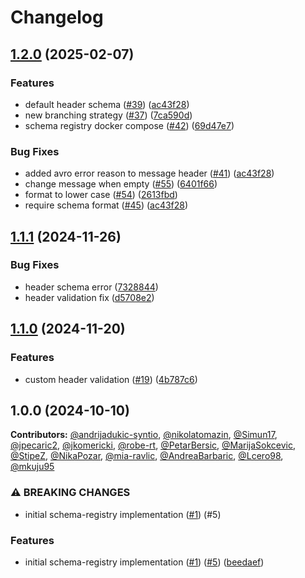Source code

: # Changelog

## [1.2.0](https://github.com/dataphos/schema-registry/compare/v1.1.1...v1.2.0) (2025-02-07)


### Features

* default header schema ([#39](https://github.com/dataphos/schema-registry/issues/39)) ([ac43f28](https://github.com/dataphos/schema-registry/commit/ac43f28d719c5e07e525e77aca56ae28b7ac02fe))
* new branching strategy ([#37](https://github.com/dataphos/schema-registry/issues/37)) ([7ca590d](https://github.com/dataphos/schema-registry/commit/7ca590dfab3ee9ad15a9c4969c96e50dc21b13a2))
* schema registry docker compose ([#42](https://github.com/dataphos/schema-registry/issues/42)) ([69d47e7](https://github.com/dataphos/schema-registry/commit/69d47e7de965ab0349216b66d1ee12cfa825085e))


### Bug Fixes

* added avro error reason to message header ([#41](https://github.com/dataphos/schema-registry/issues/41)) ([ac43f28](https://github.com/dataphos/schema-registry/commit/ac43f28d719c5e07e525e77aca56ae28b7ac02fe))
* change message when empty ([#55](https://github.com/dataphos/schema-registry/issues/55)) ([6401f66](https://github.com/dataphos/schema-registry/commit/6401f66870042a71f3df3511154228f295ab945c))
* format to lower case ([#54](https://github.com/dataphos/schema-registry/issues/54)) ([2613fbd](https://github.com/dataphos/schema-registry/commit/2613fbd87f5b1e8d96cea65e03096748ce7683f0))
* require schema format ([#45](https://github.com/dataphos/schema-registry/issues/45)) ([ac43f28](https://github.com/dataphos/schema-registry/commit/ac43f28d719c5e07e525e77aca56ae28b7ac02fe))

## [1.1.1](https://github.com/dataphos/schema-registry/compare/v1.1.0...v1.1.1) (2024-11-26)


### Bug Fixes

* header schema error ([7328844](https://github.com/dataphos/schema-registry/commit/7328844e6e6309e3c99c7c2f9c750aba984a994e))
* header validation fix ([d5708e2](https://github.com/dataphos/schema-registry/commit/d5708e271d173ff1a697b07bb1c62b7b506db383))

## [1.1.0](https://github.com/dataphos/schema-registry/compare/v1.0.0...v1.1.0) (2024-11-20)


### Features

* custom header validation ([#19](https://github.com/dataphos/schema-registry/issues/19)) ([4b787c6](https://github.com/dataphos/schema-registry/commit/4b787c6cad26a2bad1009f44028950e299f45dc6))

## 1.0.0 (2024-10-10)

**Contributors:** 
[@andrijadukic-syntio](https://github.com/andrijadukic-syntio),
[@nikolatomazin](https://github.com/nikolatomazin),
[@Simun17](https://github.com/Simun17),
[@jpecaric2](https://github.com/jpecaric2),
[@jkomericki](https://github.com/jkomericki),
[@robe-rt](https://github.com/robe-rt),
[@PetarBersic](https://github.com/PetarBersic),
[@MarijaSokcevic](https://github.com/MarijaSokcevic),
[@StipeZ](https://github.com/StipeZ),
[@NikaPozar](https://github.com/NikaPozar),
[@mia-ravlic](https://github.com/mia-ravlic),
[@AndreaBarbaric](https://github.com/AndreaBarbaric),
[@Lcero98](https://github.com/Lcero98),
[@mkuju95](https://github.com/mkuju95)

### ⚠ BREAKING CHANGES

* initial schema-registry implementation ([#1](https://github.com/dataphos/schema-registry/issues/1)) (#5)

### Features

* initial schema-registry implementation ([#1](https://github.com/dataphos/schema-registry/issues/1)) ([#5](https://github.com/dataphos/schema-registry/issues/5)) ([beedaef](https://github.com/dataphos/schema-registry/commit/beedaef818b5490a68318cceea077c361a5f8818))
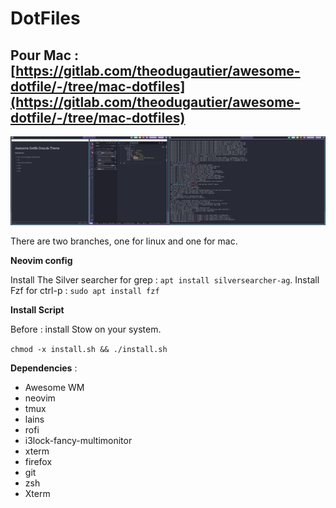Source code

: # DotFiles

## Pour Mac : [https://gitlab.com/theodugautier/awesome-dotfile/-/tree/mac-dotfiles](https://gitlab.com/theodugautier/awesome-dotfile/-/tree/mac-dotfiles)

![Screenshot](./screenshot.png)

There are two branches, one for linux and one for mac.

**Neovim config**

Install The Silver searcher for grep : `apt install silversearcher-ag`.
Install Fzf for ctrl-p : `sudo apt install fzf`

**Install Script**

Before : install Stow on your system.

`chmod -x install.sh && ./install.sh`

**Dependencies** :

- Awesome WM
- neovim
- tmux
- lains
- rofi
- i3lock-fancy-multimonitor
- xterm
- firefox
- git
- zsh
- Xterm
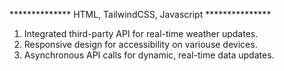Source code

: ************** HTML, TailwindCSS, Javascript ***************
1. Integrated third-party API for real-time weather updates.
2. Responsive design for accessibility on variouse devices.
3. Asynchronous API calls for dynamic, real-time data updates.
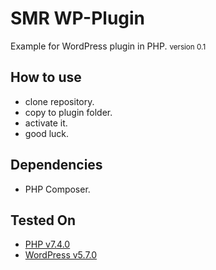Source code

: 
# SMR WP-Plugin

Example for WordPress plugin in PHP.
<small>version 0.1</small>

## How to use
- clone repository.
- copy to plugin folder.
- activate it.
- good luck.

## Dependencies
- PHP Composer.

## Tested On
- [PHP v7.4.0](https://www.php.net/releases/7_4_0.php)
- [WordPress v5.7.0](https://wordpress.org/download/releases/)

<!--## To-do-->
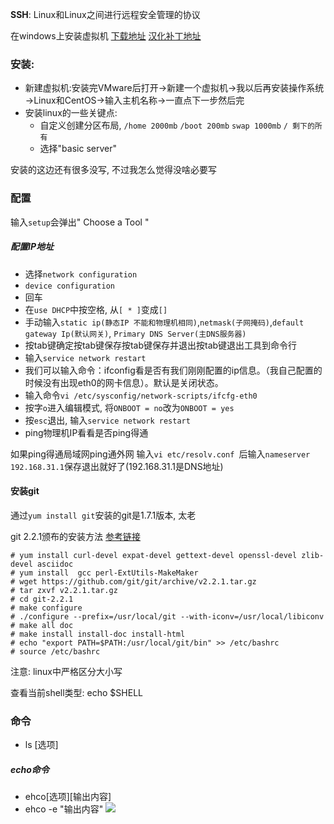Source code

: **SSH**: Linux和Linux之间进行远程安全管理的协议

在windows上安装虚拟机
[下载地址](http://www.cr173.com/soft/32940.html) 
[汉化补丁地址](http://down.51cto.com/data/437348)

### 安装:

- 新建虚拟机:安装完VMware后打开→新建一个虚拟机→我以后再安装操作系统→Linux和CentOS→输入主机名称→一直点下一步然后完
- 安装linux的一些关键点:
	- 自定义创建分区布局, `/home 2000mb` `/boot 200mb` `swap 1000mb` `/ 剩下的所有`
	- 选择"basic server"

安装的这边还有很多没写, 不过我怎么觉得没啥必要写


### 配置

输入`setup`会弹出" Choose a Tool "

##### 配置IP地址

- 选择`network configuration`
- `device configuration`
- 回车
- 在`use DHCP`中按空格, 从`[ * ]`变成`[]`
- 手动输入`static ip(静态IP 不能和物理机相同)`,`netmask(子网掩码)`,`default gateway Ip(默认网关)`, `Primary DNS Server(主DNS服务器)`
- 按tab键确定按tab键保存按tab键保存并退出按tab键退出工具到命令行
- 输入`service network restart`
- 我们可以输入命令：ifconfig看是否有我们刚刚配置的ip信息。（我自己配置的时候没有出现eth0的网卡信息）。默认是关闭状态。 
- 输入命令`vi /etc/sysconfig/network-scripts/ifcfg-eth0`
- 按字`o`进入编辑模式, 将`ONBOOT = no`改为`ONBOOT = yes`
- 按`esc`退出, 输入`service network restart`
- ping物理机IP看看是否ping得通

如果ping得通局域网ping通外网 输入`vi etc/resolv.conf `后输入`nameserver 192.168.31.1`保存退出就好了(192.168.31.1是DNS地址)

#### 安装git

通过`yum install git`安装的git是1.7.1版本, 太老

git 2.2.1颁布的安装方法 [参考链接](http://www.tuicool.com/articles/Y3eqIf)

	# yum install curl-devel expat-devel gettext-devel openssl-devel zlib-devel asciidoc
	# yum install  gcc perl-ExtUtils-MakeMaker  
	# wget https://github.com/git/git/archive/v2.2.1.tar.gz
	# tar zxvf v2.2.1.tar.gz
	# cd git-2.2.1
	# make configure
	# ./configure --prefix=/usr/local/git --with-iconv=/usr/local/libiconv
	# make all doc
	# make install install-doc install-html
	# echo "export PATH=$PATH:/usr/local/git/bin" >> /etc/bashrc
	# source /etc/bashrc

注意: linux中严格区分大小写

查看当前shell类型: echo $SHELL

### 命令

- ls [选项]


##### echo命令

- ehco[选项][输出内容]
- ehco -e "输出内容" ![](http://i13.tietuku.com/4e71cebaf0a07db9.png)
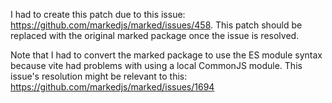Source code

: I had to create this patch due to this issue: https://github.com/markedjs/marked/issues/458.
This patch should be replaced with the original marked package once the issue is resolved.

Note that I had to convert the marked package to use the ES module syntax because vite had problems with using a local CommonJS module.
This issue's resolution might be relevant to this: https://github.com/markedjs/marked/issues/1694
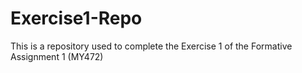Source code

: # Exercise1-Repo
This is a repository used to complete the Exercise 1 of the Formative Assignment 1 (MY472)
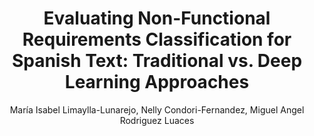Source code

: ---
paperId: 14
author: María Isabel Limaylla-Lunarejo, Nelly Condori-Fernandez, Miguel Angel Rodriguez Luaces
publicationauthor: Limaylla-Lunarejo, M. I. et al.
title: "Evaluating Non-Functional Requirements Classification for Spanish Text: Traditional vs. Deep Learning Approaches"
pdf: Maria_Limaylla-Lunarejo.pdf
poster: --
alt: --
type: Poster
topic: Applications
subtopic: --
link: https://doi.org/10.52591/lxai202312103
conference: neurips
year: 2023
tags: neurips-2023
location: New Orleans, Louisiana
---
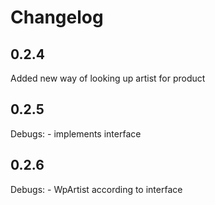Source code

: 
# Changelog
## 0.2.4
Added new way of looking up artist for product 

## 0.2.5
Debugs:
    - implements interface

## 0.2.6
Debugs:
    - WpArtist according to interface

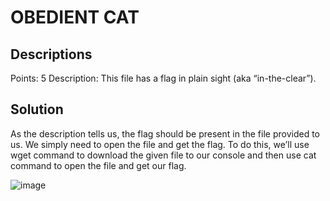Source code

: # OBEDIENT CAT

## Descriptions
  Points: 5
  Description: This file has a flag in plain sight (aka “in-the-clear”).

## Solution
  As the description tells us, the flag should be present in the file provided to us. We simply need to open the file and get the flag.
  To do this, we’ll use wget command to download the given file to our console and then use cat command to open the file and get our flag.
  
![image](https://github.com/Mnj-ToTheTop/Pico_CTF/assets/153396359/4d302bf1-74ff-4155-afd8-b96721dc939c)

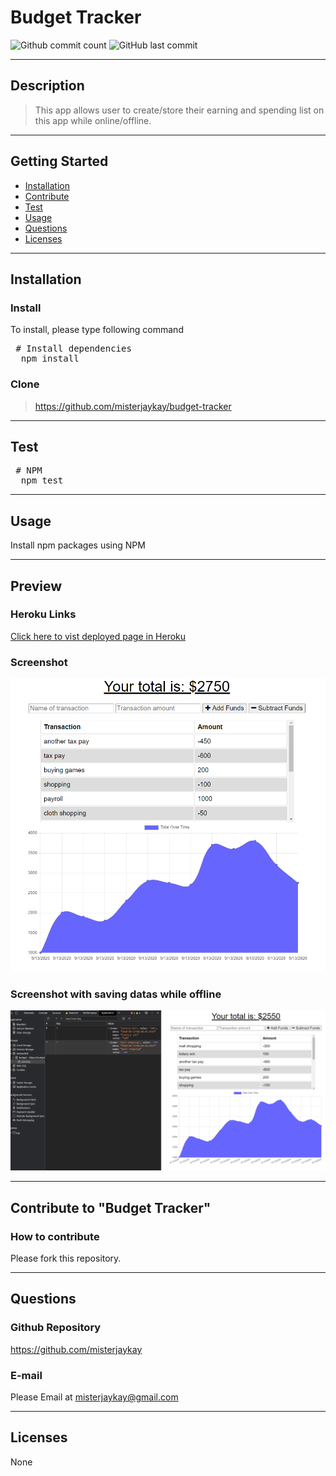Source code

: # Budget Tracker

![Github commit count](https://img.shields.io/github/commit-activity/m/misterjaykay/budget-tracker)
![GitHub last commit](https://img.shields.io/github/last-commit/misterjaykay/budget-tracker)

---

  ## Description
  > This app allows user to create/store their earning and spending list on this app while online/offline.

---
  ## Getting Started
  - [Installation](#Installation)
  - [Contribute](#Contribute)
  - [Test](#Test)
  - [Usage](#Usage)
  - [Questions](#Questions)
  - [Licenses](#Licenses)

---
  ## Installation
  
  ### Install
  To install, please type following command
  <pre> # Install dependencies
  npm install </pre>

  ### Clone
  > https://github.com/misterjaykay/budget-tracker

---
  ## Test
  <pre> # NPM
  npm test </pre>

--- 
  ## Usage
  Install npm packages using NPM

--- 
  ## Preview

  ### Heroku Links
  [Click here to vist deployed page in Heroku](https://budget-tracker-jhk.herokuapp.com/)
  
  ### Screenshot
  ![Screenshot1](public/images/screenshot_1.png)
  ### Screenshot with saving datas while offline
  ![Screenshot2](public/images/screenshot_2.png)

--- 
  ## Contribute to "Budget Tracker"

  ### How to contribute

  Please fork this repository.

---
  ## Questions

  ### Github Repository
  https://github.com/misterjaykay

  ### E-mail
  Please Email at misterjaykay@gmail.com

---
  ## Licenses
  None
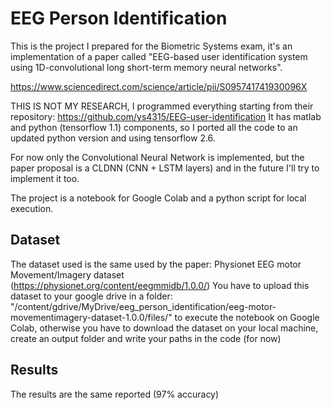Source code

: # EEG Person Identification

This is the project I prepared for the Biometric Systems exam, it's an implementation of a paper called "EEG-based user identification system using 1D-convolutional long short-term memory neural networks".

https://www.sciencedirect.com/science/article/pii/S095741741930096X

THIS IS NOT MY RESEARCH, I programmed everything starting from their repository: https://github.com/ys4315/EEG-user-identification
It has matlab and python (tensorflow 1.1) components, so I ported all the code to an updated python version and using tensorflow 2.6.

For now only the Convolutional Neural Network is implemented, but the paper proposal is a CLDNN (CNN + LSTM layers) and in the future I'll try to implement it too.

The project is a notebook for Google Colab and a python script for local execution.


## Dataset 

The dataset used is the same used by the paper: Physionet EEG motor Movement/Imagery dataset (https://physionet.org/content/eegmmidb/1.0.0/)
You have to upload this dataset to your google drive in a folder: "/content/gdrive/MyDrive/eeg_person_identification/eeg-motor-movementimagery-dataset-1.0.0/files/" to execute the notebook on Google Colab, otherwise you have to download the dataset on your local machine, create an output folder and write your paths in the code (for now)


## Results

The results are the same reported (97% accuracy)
= = = = = = =
What the exercise asks: Only the lines above that hold "patch" are wanted. Show every one of them.

Answer area:
: I had to create this patch due to this issue: https://github.com/markedjs/marked/issues/458.
This patch should be replaced with the original marked package once the issue is resolved.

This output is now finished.